Exercise requirements
Each line of the listing that includes the string "contribution" needs to be located and copied.

.....

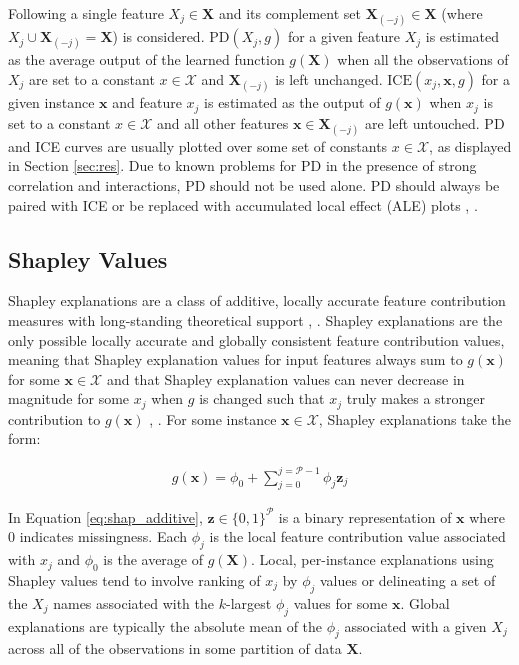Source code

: \documentclass[information,article,submit,moreauthors,pdftex]{definitions/mdpi}
\begin{document}
Following \citet{esl} a single feature $X_j \in \mathbf{X}$ and its complement set $\mathbf{X}_{(-j)} \in \mathbf{X}$ (where $X_j \cup \mathbf{X}_{(-j)} = \mathbf{X}$) is considered. $\text{PD}(X_j, g)$ for a given feature $X_j$ is estimated as the average output of the learned function $g(\mathbf{X})$ when all the observations of $X_j$ are set to a constant $x \in \mathcal{X}$ and $\mathbf{X}_{(-j)}$ is left unchanged. $\text{ICE}(x_j, \mathbf{x}, g)$ for a given instance $\mathbf{x}$ and feature $x_j$ is estimated as the output of $g(\mathbf{x})$ when $x_j$ is set to a constant $x \in \mathcal{X}$ and all other features $\mathbf{x} \in \mathbf{X}_{(-j)}$ are left untouched. PD and ICE curves are usually plotted over some set of constants $x \in \mathcal{X}$, as displayed in Section \ref{sec:res}. Due to known problems for PD in the presence of strong correlation and interactions, PD should not be used alone. PD should always be paired with ICE or be replaced with accumulated local effect (ALE) plots \cite{ice_plots}, \cite{ale_plot}.

\subsection{Shapley Values}\label{ssec:shap}

Shapley explanations are a class of additive, locally accurate feature contribution measures with long-standing theoretical support \cite{shapley}, \cite{shapley1988shapley}. Shapley explanations are the only possible locally accurate and globally consistent feature contribution values, meaning that Shapley explanation values for input features always sum to $g(\mathbf{x})$ for some $\mathbf{x} \in \mathcal{X}$ and that Shapley explanation values can never decrease in magnitude for some $x_j$ when $g$ is changed such that $x_j$ truly makes a stronger contribution to $g(\mathbf{x})$ \cite{shapley}, \cite{tree_shap}. For some instance $\mathbf{x} \in \mathcal{X}$, Shapley explanations take the form: 

\begin{equation}
\label{eq:shap_additive}
\begin{aligned}
g(\mathbf{x}) = \phi_0 + \sum_{j=0}^{j=\mathcal{P} - 1} \phi_j \mathbf{z}_j
\end{aligned}
\end{equation}

\noindent In Equation \ref{eq:shap_additive}, $\mathbf{z} \in \{0,1\}^\mathcal{P}$ is a binary representation of $\mathbf{x}$ where 0 indicates missingness. Each $\phi_j$ is the local feature contribution value associated with $x_j$ and $\phi_0$ is the average of $g(\mathbf{X})$. Local, per-instance explanations using Shapley values tend to involve ranking of $x_j$ by $\phi_j$ values or delineating a set of the $X_j$ names associated with the $k$-largest $\phi_j$ values for some $\mathbf{x}$. Global explanations are typically the absolute mean of the $\phi_j$ associated with a given $X_j$ across all of the observations in some partition of data $\mathbf{X}$. 
\end{document}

.....

Answer to this task
Shapley explanations are a class of additive, locally accurate feature contribution measures with long-standing theoretical support \cite{shapley}, \cite{shapley1988shapley}. Shapley explanations are the only possible locally accurate and globally consistent feature contribution values, meaning that Shapley explanation values for input features always sum to $g(\mathbf{x})$ for some $\mathbf{x} \in \mathcal{X}$ and that Shapley explanation values can never decrease in magnitude for some $x_j$ when $g$ is changed such that $x_j$ truly makes a stronger contribution to $g(\mathbf{x})$ \cite{shapley}, \cite{tree_shap}. For some instance $\mathbf{x} \in \mathcal{X}$, Shapley explanations take the form: 
\noindent In Equation \ref{eq:shap_additive}, $\mathbf{z} \in \{0,1\}^\mathcal{P}$ is a binary representation of $\mathbf{x}$ where 0 indicates missingness. Each $\phi_j$ is the local feature contribution value associated with $x_j$ and $\phi_0$ is the average of $g(\mathbf{X})$. Local, per-instance explanations using Shapley values tend to involve ranking of $x_j$ by $\phi_j$ values or delineating a set of the $X_j$ names associated with the $k$-largest $\phi_j$ values for some $\mathbf{x}$. Global explanations are typically the absolute mean of the $\phi_j$ associated with a given $X_j$ across all of the observations in some partition of data $\mathbf{X}$. 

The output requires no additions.